[Start of Attachment]

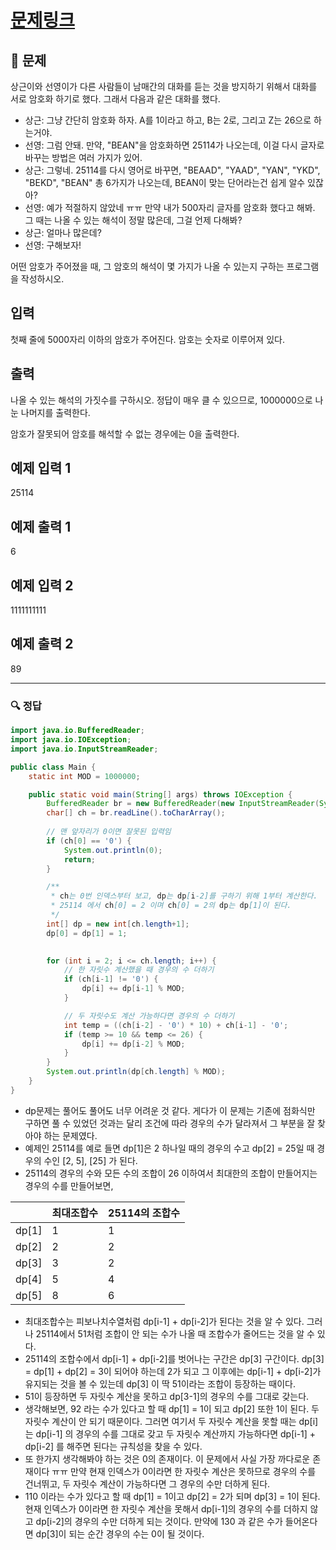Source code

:# [문제링크](https://www.acmicpc.net/problem/2011)

## 📝 문제

상근이와 선영이가 다른 사람들이 남매간의 대화를 듣는 것을 방지하기 위해서 대화를 서로 암호화 하기로 했다. 그래서 다음과 같은 대화를 했다.

-   상근: 그냥 간단히 암호화 하자. A를 1이라고 하고, B는 2로, 그리고 Z는 26으로 하는거야.
-   선영: 그럼 안돼. 만약, "BEAN"을 암호화하면 25114가 나오는데, 이걸 다시 글자로 바꾸는 방법은 여러 가지가 있어.
-   상근: 그렇네. 25114를 다시 영어로 바꾸면, "BEAAD", "YAAD", "YAN", "YKD", "BEKD", "BEAN" 총 6가지가 나오는데, BEAN이 맞는 단어라는건 쉽게 알수 있잖아?
-   선영: 예가 적절하지 않았네 ㅠㅠ 만약 내가 500자리 글자를 암호화 했다고 해봐. 그 때는 나올 수 있는 해석이 정말 많은데, 그걸 언제 다해봐?
-   상근: 얼마나 많은데?
-   선영: 구해보자!

어떤 암호가 주어졌을 때, 그 암호의 해석이 몇 가지가 나올 수 있는지 구하는 프로그램을 작성하시오.

## 입력

첫째 줄에 5000자리 이하의 암호가 주어진다. 암호는 숫자로 이루어져 있다.

## 출력

나올 수 있는 해석의 가짓수를 구하시오. 정답이 매우 클 수 있으므로, 1000000으로 나눈 나머지를 출력한다.

암호가 잘못되어 암호를 해석할 수 없는 경우에는 0을 출력한다.

## 예제 입력 1 

25114

## 예제 출력 1 

6

## 예제 입력 2 

1111111111

## 예제 출력 2 

89

---

### 🔍 정답

```java
import java.io.BufferedReader;
import java.io.IOException;
import java.io.InputStreamReader;

public class Main {
    static int MOD = 1000000;

    public static void main(String[] args) throws IOException {
        BufferedReader br = new BufferedReader(new InputStreamReader(System.in));
        char[] ch = br.readLine().toCharArray();
        
        // 맨 앞자리가 0이면 잘못된 입력임
        if (ch[0] == '0') {
            System.out.println(0);
            return;
        }

        /**
         * ch는 0번 인덱스부터 보고, dp는 dp[i-2]를 구하기 위해 1부터 계산한다.
         * 25114 에서 ch[0] = 2 이며 ch[0] = 2의 dp는 dp[1]이 된다.
         */
        int[] dp = new int[ch.length+1];
        dp[0] = dp[1] = 1;

        
        for (int i = 2; i <= ch.length; i++) {
            // 한 자릿수 계산했을 때 경우의 수 더하기
            if (ch[i-1] != '0') {
                dp[i] += dp[i-1] % MOD;
            }

            // 두 자릿수도 계산 가능하다면 경우의 수 더하기
            int temp = ((ch[i-2] - '0') * 10) + ch[i-1] - '0';
            if (temp >= 10 && temp <= 26) {
                dp[i] += dp[i-2] % MOD;
            }
        }
        System.out.println(dp[ch.length] % MOD);
    }
}
```
- dp문제는 풀어도 풀어도 너무 어려운 것 같다. 게다가 이 문제는 기존에 점화식만 구하면 풀 수 있었던 것과는 달리 조건에 따라 경우의 수가 달라져서 그 부분을 잘 찾아야 하는 문제였다.
- 예제인 25114를 예로 들면 dp[1]은 2 하나일 때의 경우의 수고 dp[2] = 25일 때 경우의 수인 [2, 5], [25] 가 된다.
- 25114의 경우의 수와 모든 수의 조합이 26 이하여서 최대한의 조합이 만들어지는 경우의 수를 만들어보면,

|       | 최대조합수 | 25114의 조합수 |
|:----- |:---------- |:-------------- |
| dp[1] | 1          | 1              |
| dp[2] | 2          | 2              |
| dp[3] | 3          | 2              |
| dp[4] | 5          | 4              |
| dp[5] | 8          | 6              |

- 최대조합수는 피보나치수열처럼 dp[i-1] + dp[i-2]가 된다는 것을 알 수 있다. 그러나 25114에서 51처럼 조합이 안 되는 수가 나올 때 조합수가 줄어드는 것을 알 수 있다.
- 25114의 조합수에서 dp[i-1] + dp[i-2]를 벗어나는 구간은 dp[3] 구간이다. dp[3] = dp[1] + dp[2] = 3이 되어야 하는데 2가 되고 그 이후에는 dp[i-1] + dp[i-2]가 유지되는 것을 볼 수 있는데 dp[3] 이 딱 51이라는 조합이 등장하는 때이다.
- 51이 등장하면 두 자릿수 계산을 못하고 dp[3-1]의 경우의 수를 그대로 갖는다.
- 생각해보면, 92 라는 수가 있다고 할 때 dp[1] = 1이 되고 dp[2] 또한 1이 된다. 두 자릿수 계산이 안 되기 때문이다. 그러면 여기서 두 자릿수 계산을 못할 때는 dp[i]는 dp[i-1] 의 경우의 수를 그대로 갖고 두 자릿수 계산까지 가능하다면 dp[i-1] + dp[i-2] 를 해주면 된다는 규칙성을 찾을 수 있다.
- 또 한가지 생각해봐야 하는 것은 0의 존재이다. 이 문제에서 사실 가장 까다로운 존재이다 ㅠㅠ 만약 현재 인덱스가 0이라면 한 자릿수 계산은 못하므로 경우의 수를 건너뛰고, 두 자릿수 계산이 가능하다면 그 경우의 수만 더하게 된다.
- 110 이라는 수가 있다고 할 때 dp[1] = 1이고 dp[2] = 2가 되며 dp[3] = 1이 된다. 현재 인덱스가 0이라면 한 자릿수 계산을 못해서 dp[i-1]의 경우의 수를 더하지 않고 dp[i-2]의 경우의 수만 더하게 되는 것이다. 만약에 130 과 같은 수가 들어온다면 dp[3]이 되는 순간 경우의 수는 0이 될 것이다.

[End of Attachment]

Aim of the task :: Print each line of the listing, starting at its first and ending with the line that holds "방법은 여러 가지가 있어.", but skip any pictures.

Exercise result ::
Source code

:# [문제링크](https://www.acmicpc.net/problem/2011)

## 📝 문제

상근이와 선영이가 다른 사람들이 남매간의 대화를 듣는 것을 방지하기 위해서 대화를 서로 암호화 하기로 했다. 그래서 다음과 같은 대화를 했다.

-   상근: 그냥 간단히 암호화 하자. A를 1이라고 하고, B는 2로, 그리고 Z는 26으로 하는거야.
-   선영: 그럼 안돼. 만약, "BEAN"을 암호화하면 25114가 나오는데, 이걸 다시 글자로 바꾸는 방법은 여러 가지가 있어.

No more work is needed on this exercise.